Training recurrent neural network (RNN) models to predict bilateral foreign exchange rates.

# Setup

In [None]:
import torch
import torch.nn as nn
import torch.optim as optim
from torch.utils.data import DataLoader, TensorDataset
import optuna

import matplotlib.pyplot as plt

import numpy as np
import pandas as pd
import copy
import json
import os

from sklearn.preprocessing import StandardScaler
from sklearn.model_selection import train_test_split

In [None]:
'''Hyperparameters'''
lookback = 365 * 2
learning_rate = 0.001
batch_size = 512
num_lstm_layers = 3
num_lstm_units = 100
dropout_rate = 0.2
loss_func = nn.MSELoss()
weight_decay = 0.0
num_epochs = 50
percent_training_data = 0.9
scale = True

# options: 'lstm', 'gru'
model_architecture = 'lstm'

# Models

In [None]:
class LSTM(nn.Module):
    def __init__(self, input_num_cols, hidden_size, num_layers=1, device='cpu'):
        super(LSTM, self).__init__()
        self.hidden_size = hidden_size
        self.num_layers = num_layers
        # add lstm layers
        self.lstm = nn.LSTM(
            input_num_cols,
            hidden_size,
            num_layers,
            dropout=dropout_rate,
            batch_first=True)
        # add fully-connected linear layer
        self.fc = nn.Linear(hidden_size, input_num_cols)
        self.device=device

    def forward(self, x):
      # hidden state
      h0 = torch.zeros(self.num_layers, x.shape[0], self.hidden_size).to(self.device)
      #initial cell state
      c0 = torch.zeros(self.num_layers, x.shape[0], self.hidden_size).to(self.device)
      out, _ = self.lstm(x, (h0, c0))

      # filter out everything except the last timestep’s output
      out = self.fc(out[:, -1, :])
      return out

class GRU(nn.Module):
    def __init__(self, input_num_cols, hidden_size, num_layers=1, device='cpu'):
        super(GRU, self).__init__()
        self.hidden_size = hidden_size
        self.num_layers = num_layers
        # add gru layers
        self.gru = nn.GRU(
            input_num_cols,
            hidden_size,
            num_layers,
            dropout=0.2,
            batch_first=True)
        # add fully-connected linear layer
        self.fc = nn.Linear(hidden_size, input_num_cols)

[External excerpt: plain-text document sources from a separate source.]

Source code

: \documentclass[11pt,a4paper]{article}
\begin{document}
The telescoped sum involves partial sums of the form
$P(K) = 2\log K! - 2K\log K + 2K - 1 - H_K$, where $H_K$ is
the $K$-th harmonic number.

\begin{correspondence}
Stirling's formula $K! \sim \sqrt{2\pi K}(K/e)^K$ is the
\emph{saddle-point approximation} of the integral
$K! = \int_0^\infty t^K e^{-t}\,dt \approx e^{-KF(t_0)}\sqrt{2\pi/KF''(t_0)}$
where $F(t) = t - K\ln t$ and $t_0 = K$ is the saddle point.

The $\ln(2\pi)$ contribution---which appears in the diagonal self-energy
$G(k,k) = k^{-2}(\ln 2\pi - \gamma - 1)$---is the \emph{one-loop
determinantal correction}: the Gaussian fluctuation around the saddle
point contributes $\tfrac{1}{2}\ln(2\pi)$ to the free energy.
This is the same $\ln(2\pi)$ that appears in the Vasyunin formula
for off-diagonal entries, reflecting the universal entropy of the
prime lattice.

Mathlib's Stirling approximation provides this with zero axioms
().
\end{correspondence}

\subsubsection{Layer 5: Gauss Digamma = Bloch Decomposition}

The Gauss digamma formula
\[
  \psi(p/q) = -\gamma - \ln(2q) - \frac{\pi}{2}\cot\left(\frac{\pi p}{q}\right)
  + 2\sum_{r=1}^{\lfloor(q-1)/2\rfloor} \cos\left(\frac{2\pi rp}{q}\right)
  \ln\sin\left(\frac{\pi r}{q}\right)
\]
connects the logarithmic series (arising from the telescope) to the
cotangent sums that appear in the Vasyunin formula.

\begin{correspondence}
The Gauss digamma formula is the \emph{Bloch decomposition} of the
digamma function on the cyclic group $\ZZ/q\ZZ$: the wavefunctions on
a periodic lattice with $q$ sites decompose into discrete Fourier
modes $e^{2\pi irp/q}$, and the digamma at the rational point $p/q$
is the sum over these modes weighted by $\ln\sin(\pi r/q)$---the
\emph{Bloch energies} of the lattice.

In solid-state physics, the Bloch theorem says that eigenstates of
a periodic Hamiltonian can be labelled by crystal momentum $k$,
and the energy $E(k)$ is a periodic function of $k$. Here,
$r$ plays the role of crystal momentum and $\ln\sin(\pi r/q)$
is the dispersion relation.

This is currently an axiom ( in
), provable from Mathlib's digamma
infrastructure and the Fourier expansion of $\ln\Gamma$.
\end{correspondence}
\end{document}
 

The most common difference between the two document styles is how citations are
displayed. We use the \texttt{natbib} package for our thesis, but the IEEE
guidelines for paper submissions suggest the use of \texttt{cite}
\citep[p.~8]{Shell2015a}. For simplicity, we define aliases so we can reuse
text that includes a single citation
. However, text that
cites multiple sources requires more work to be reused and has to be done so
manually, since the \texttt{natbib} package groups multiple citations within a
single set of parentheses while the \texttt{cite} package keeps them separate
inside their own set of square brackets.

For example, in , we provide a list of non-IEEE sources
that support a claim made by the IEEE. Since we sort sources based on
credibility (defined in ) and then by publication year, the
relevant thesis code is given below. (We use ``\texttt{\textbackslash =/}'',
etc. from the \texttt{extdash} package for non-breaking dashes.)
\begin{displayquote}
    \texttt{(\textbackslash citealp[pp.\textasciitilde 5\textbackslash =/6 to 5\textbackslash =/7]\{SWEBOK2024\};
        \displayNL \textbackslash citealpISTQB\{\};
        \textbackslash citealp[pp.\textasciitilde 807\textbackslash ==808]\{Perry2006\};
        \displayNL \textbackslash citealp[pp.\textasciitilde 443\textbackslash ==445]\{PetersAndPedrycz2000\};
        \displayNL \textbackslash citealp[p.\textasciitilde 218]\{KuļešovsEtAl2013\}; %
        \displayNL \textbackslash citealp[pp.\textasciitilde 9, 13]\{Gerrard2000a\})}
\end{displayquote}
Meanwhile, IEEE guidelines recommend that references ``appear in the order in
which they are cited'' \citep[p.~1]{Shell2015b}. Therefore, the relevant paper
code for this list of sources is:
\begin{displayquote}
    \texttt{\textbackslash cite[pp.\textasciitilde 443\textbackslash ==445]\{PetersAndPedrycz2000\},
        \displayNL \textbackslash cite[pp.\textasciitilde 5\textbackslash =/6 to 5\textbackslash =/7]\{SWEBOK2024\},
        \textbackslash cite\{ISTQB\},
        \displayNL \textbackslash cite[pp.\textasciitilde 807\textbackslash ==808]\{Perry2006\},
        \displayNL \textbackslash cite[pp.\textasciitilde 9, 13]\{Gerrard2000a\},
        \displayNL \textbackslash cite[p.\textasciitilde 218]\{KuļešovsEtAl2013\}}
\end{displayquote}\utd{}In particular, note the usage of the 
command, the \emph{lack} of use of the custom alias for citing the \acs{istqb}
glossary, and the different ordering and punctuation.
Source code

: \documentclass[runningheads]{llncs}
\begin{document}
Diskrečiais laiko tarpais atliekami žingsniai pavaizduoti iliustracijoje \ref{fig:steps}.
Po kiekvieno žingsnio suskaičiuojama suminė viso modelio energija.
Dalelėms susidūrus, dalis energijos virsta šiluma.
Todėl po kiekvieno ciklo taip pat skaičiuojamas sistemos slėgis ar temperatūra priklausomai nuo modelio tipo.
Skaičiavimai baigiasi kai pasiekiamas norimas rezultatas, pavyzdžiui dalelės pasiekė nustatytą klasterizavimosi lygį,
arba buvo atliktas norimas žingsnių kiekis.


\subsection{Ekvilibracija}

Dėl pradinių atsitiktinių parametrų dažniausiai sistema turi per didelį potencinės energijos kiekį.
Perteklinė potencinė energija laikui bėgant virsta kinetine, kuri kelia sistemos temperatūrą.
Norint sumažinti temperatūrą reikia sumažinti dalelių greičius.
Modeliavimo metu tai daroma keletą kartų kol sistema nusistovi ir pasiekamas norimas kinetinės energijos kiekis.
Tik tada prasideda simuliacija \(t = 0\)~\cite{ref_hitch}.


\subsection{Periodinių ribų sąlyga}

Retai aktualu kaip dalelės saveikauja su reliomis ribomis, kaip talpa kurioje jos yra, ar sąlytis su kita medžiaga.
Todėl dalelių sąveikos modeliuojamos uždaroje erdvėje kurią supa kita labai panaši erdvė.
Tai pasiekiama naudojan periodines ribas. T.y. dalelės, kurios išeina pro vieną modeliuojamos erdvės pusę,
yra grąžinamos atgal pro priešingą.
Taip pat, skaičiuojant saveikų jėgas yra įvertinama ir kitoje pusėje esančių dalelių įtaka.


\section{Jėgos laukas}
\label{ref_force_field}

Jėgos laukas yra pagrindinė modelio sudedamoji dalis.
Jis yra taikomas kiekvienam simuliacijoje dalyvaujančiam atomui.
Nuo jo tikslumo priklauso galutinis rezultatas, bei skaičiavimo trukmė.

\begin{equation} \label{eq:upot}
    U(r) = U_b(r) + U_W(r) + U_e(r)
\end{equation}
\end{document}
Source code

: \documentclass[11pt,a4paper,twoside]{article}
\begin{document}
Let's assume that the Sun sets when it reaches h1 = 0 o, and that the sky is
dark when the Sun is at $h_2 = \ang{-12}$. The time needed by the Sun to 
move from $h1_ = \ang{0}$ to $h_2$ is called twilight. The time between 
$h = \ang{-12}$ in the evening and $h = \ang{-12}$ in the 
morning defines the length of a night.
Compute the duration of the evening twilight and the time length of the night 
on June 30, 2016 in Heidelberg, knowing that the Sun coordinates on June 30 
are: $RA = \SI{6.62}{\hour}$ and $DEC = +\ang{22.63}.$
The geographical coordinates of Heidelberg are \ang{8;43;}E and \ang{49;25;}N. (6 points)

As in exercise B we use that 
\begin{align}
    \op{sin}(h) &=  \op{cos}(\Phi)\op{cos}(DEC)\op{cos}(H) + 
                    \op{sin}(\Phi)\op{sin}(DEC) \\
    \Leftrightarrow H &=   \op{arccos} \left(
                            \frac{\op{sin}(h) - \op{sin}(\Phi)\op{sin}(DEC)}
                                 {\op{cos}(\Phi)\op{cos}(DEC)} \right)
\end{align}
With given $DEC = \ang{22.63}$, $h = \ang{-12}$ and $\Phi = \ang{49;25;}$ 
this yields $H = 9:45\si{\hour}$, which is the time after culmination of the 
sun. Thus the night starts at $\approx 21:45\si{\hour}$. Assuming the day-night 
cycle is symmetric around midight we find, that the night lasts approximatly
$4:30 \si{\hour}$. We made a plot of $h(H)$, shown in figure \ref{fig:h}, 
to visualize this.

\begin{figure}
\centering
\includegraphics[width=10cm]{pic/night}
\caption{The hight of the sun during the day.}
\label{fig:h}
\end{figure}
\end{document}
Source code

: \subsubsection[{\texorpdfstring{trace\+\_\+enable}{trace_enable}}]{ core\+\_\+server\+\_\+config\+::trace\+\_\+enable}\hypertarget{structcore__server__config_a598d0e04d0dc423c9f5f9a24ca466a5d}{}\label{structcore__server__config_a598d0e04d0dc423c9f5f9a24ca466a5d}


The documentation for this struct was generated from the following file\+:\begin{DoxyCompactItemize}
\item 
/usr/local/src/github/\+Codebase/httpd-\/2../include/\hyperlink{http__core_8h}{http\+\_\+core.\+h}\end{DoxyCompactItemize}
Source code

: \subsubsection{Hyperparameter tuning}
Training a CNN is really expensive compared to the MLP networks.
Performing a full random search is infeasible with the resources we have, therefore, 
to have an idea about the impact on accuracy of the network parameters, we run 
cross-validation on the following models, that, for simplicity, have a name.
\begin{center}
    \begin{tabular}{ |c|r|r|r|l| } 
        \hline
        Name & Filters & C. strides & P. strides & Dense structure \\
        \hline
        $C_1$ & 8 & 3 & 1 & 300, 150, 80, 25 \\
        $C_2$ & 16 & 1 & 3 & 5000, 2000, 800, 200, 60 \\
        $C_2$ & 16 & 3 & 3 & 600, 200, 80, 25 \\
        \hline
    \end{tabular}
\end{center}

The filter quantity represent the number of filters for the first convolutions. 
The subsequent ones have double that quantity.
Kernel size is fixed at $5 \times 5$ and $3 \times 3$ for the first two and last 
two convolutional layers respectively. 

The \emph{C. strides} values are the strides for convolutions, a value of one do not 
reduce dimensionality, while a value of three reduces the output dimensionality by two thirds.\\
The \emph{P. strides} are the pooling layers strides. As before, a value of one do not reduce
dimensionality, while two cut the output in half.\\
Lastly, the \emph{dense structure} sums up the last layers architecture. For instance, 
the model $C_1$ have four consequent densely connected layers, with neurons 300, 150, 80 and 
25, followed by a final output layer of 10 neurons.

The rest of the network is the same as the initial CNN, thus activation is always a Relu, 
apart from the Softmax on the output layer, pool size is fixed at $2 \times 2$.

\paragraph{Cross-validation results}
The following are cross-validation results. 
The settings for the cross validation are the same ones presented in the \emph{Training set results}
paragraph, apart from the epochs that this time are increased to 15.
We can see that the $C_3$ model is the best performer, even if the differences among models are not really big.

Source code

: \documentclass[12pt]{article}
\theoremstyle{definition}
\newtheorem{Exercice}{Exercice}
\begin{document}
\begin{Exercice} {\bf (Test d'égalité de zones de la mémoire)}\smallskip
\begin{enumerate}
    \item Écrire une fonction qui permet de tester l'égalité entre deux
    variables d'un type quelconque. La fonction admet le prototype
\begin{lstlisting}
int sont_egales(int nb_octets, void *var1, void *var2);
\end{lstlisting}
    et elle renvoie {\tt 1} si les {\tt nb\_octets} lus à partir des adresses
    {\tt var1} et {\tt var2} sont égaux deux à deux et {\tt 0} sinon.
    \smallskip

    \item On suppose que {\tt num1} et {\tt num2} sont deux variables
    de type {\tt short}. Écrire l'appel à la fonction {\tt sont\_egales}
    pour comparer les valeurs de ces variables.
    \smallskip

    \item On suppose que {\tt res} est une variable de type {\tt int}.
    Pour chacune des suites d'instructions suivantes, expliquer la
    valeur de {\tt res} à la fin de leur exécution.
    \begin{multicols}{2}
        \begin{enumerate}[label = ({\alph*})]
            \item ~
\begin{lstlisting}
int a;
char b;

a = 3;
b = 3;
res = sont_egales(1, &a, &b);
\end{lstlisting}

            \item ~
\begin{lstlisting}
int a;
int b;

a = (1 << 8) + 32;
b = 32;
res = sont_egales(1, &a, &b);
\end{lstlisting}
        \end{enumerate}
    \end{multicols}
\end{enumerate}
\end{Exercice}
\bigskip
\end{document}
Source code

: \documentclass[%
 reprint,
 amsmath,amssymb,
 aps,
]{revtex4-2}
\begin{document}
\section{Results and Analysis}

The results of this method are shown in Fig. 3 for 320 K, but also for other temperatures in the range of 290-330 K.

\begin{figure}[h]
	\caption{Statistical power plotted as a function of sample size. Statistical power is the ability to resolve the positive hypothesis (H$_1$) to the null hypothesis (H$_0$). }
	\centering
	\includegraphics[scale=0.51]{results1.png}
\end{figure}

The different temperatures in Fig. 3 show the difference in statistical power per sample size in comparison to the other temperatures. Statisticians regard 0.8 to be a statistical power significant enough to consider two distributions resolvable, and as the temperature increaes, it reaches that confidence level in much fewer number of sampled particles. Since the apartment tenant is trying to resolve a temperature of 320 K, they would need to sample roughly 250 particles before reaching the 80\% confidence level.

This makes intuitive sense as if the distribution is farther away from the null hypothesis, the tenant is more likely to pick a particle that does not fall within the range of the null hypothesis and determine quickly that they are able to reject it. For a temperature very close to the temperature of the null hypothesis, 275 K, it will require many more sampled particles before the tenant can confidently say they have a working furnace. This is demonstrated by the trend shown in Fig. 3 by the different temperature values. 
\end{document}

        self.device=device

    def forward(self, x):
      # hidden state
      h0 = torch.zeros(self.num_layers, x.shape[0], self.hidden_size).to(self.device)
      out, _ = self.gru(x, h0)

      # filter out everything except the last timestep’s output
      out = self.fc(out[:, -1, :])
      return out

# Shared Helper Functions

In [None]:
'''Helper Functions'''
def add_multiindex(forex_df):
    mi_df = forex_df.set_index(['slug', 'date'])

    new_index = pd.MultiIndex.from_product([mi_df.index.levels[0], mi_df.index.levels[1]], names=['slug', 'date'])
    mi_df = mi_df.reindex(new_index, fill_value=None).bfill()
    mi_df = mi_df.sort_index()

    return mi_df

def convert_to_np(mi_df, num_cols, num_dates):
    df = mi_df.reset_index().set_index(['slug', 'date']).unstack(level='date')
    data_np = df.to_numpy()

    # shape for 2D array
    shape = (num_cols, num_dates)

    # reshape the array to 3D
    data_np = data_np.reshape(shape).astype(np.float32)
    data_np = data_np.transpose()
    print(f"Data shape: {data_np.shape}")
    return data_np

def get_generators(data_np):
    data_np = np.transpose(data_np)
    data_r = data_np[:, ::-1]
    data_np = np.concatenate((data_np, data_r), axis=1)
    data_np = np.tile(data_np, 10)
    data_np = np.transpose(data_np)

    # create the features
    x_indices = np.arange(lookback)[:, None] + np.arange(len(data_np) - lookback)
    x = data_np[x_indices]
    x = np.transpose(x, (1, 0, 2))

    # create the labels
    y = data_np[lookback:]
    print(f"x shape: {x.shape}")
    print(f"y shape: {y.shape}")

    train_size = int(percent_training_data * x.shape[0])

    global train_data_x
    global train_data_y
    global test_data_x
    global test_data_y

    train_data_x = x[:train_size, :]
    train_data_y = y[:train_size, :]

    test_data_x = x[train_size:, :]
    test_data_y = y[train_size:, :]

    print(f"Training set shape: {train_data_x.shape}")
    print(f"Test set shape: {test_data_x.shape}")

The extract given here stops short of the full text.